Use A.I. in Ways That Advance Your Mission
“We have to recognize that, in 2023, caring for our communities, caring for our clients is caring for their digital health and their digital data,” Bruce says. So, when designing or adopting a new technology tool, you should use your organization’s mission, values, and priorities as a compass, such as its stance on data privacy and trust. This includes thinking about how you will collect and share data, how you will compensate people for their time and data, and how you will involve your community in decisions about your A.I. systems.
You should also consider questions like whether an A.I. tool will have the ability to add or remove access to your services or programs, Bruce says. Tools that are designed to include and give access can be helpful, she adds, while those that automatically exclude people from services without human input may be riskier. In general, it’s best to “keep a human in the loop” as you develop or use an A.I. tool, she says, including in final decision making about service provision, such as determining who will get diapers or assistance from a crisis hotline.
We cannot wait for it to get perfect so that then we can join — it’s not going to get perfect without us.

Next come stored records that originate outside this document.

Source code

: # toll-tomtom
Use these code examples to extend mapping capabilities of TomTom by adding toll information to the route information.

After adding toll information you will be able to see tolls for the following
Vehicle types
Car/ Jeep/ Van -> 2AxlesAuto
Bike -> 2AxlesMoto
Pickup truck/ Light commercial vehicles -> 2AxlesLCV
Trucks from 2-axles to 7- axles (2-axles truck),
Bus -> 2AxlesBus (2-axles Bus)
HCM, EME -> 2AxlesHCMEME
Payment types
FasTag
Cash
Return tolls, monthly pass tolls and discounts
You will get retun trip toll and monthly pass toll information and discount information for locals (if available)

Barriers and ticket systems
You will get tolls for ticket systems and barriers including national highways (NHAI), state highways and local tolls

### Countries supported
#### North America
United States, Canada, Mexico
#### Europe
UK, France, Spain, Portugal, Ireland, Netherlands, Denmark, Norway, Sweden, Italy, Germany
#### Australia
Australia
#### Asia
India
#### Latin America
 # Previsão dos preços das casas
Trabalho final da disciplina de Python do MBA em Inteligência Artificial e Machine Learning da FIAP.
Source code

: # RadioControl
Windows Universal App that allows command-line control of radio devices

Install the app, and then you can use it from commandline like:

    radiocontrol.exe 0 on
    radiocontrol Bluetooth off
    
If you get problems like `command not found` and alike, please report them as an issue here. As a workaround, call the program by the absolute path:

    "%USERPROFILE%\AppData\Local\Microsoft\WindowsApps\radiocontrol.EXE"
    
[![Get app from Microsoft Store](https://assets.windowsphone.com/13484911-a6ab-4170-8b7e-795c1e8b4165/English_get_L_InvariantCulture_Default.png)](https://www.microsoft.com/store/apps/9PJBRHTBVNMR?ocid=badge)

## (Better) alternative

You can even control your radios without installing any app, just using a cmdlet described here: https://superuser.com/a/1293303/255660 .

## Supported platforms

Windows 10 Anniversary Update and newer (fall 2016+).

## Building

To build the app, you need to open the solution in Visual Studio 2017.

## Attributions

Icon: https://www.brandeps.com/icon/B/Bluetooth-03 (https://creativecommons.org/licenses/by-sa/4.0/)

If your nonprofit plans to use existing A.I. tools rather than creating its own model, then you’ll need to consider how to evaluate which kinds of tools you’ll use and what you won’t, Bruce says, which also comes back to your organization’s values. Some groups decide to experiment with any model that comes out and assess the results as they go, she says. Others opt out of using certain systems that aren’t aligned with their values. For instance, some organizations have a policy against using generative A.I. tools that create visual content because they don’t feel comfortable with how artists’ data is used without compensation, Bruce says.
Ensure Ethical and Responsible Use
Many employees are probably already using A.I. on their computers in “unofficial” ways, Di Troia says, so it’s essential to set policies for individual use. This includes defining what intellectual property means for your nonprofit and how you will allow staffers to use that information when interacting with A.I.
Understand that any information you feed to a publicly available generative A.I. tool will then become part of the data set it uses to learn and respond to others beyond your organization, Bruce says. That means you should think carefully about what information, such as donor data, employees can upload to these tools.
When your technology vendors add or make an A.I. feature available, ask them if they tested the algorithm for racial bias, Di Troia says, and if so, ask to see the testing. You should also ask to see the data the company used to code the algorithm, she adds, so you can understand if it might also have bias. “Please use your economic power in asking for things,” Di Troia says. “By the way, if you ask for things, you will help shape what the entire ecosystem of A.I. looks like … We cannot wait for it to get perfect so that then we can join — it’s not going to get perfect without us.”